No ‘Big Dig’: Planners likely to take BQE tunnel option off the table

No ‘Big Dig’: Planners likely to take BQE tunnel option off the table
The Brooklyn Paper / Evan Gardner

Dig they won’t.

State and federal transportation officials told civic leaders and residents on Wednesday night that there is not enough money to move ahead on an ambitious — and popular — proposal to bury the aging Brooklyn–Queens Expressway in a tunnel.

Officially, the state Department of Transportation is still considering several tunnel options to replace the crumbling triple-cantilevered portion of the troubled highway, a substandard roadway that is long- overdue for repair.

But planners say they don’t expect to have the estimated $2.2 billion it would cost to bury the BQE under Brownstone Brooklyn, or at the highest end of the spectrum, the $20 billion it would cost to construct an 8.5-mile outboard tunnel from Greenpoint to Sunset Park.

“We are not anti-tunnel,” said Luis Calderon, Transportation’s acting regional program and project manager. “As an engineer, I would love to work on a tunnel project. That would be my dream. But we have to work within the constraints that are given to us.”

Federal planners agreed.

“Most of the tunnel alternatives will be difficult to find reasonable funding sources, said John Formosa, major projects manager with the Federal Highway Administration.

Cheaper proposals include $200 million of surface improvements on the 1.7-mile stretch between Atlantic Avenue and Sands Street.

But residents were galled by lower-tech options.

“That looks like a paint job,” sniffed Boerum Hill resident Bill Harris, a member of a state-appointed citizen’s committee involved in the planning of the mega-repair. “I thought we were talking about the future. I thought we were trying to be visionary here, to try to do this so we didn’t have to do it again in another 30 or 40 years from now.”

Federal, state and city money will be needed to pay for the project, officials said, and Uncle Sam’s allotment comes from a pot of money generated from gas receipts divvied up between all the states. New York’s annual share is roughly $2.2 billion for the entire state. The city usually receives about that half of that for all roadway projects.

The existing alignment stretches from Atlantic Avenue to Sands Street.

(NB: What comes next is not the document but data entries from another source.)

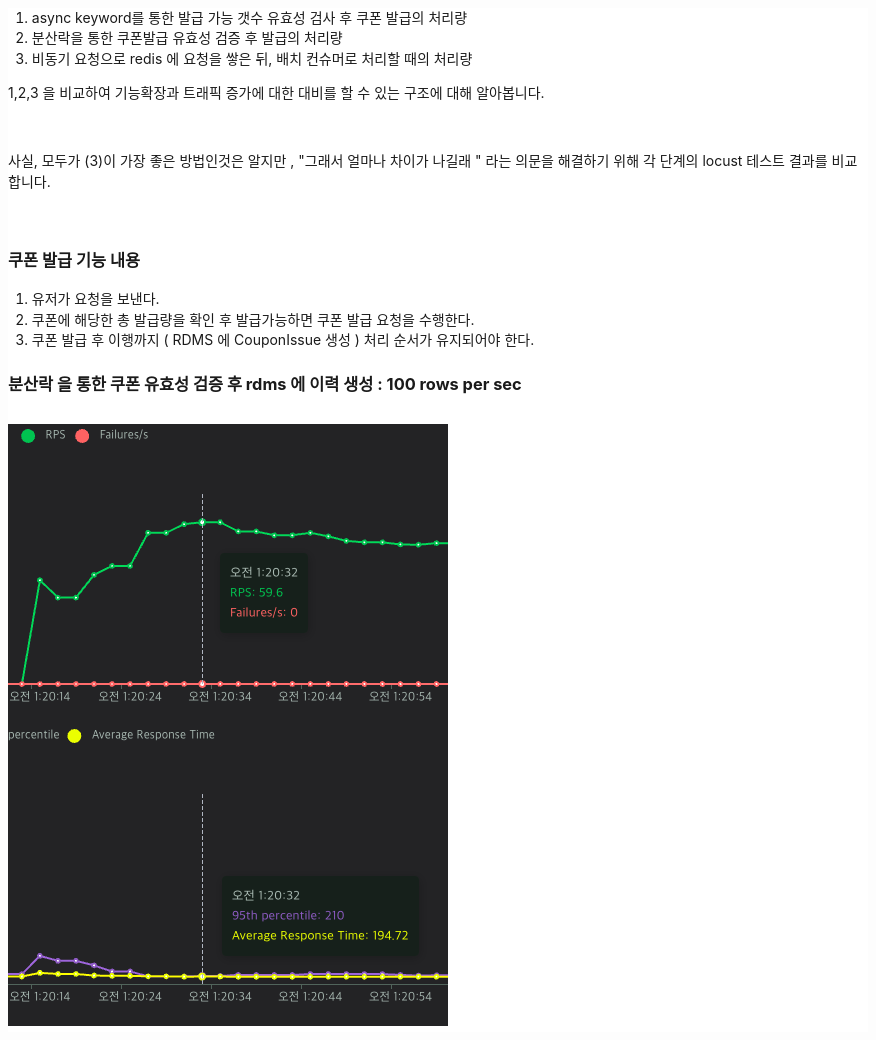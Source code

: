 1. async keyword를 통한 발급 가능 갯수 유효성 검사 후 쿠폰 발급의 처리량 
2. 분산락을 통한 쿠폰발급 유효성 검증 후 발급의 처리량
3. 비동기 요청으로 redis 에 요청을 쌓은 뒤, 배치 컨슈머로 처리할 때의 처리량 


1,2,3 을 비교하여 기능확장과 트래픽 증가에 대한 대비를 할 수 있는 구조에 대해 알아봅니다.

<br/>

사실, 모두가 (3)이 가장 좋은 방법인것은 알지만 , "그래서 얼마나 차이가 나길래 " 라는 의문을 해결하기 위해 각 단계의 locust 테스트 결과를 비교합니다. 


<br/>

### 쿠폰 발급 기능 내용 

1. 유저가 요청을 보낸다.
2. 쿠폰에 해당한 총 발급량을 확인 후 발급가능하면 쿠폰 발급 요청을 수행한다. 
3. 쿠폰 발급 후 이행까지 ( RDMS 에 CouponIssue 생성 ) 처리 순서가 유지되어야 한다. 



### 분산락 을 통한 쿠폰 유효성 검증 후 rdms 에 이력 생성 : 100  rows per sec

![](locust/coupon_issue/withRedisLock/60RPS.png)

“We are going to look at demands citywide and what we can afford for this project,” said Uchenna Madu, a director of planning for the state Transportation Department. “There are big constraints.”

But planners insisted that nothing is of the table for now, adding that if elected officials can pony up more money, or hammer out a public-private-partnership, more-expensive options could become feasible.

Residents vowed to put pressure on their pols in hopes of finally building a tunnel to the 21st century.

“We need to stop acting like a Third World country here and start acting more like our neighbors in Europe and Asia — that are doing these projects every single day — and [advance] a vision that will be an improvement for this borough,” said Allen Swerdlowe, an architect participating in the state-sponsored design workshops.

Not everyone was upset that a tunnel might not be in the cards.

“Be careful what you ask for,” said Columbia Street Waterfront resident Steve Abel, who said boring a tunnel could present a range of problems, including property seizures, traffic jams, and damage to existing structures. “The people who want this plan — this futuristic, visionary plan — want it because they believe it will benefit their own backyard. But property values are already high.”

The cheapest tunnel option would be a 1.3-mile structure connecting Kane Street in Cobble Hill with North Portland Avenue in Fort Greene — an environmentally friendly and efficient transportation alternative that will pay for itself over time.

Last year, the state tabled an expansion of the existing BQE after outcry after reports that it would require the seizure of 300 to 400 residences and 50 commercial properties through eminent domain.

Whatever the solution, work must get underway by 2020. The BQE is in desperate need of repairs, as it does not meet federal highway standards, is degrading rapidly, and is prone to traffic tie-ups and accidents.

State planners will return next month to announce which options they intend to cast aside.

The tunnel option (above) is looking less and less likely.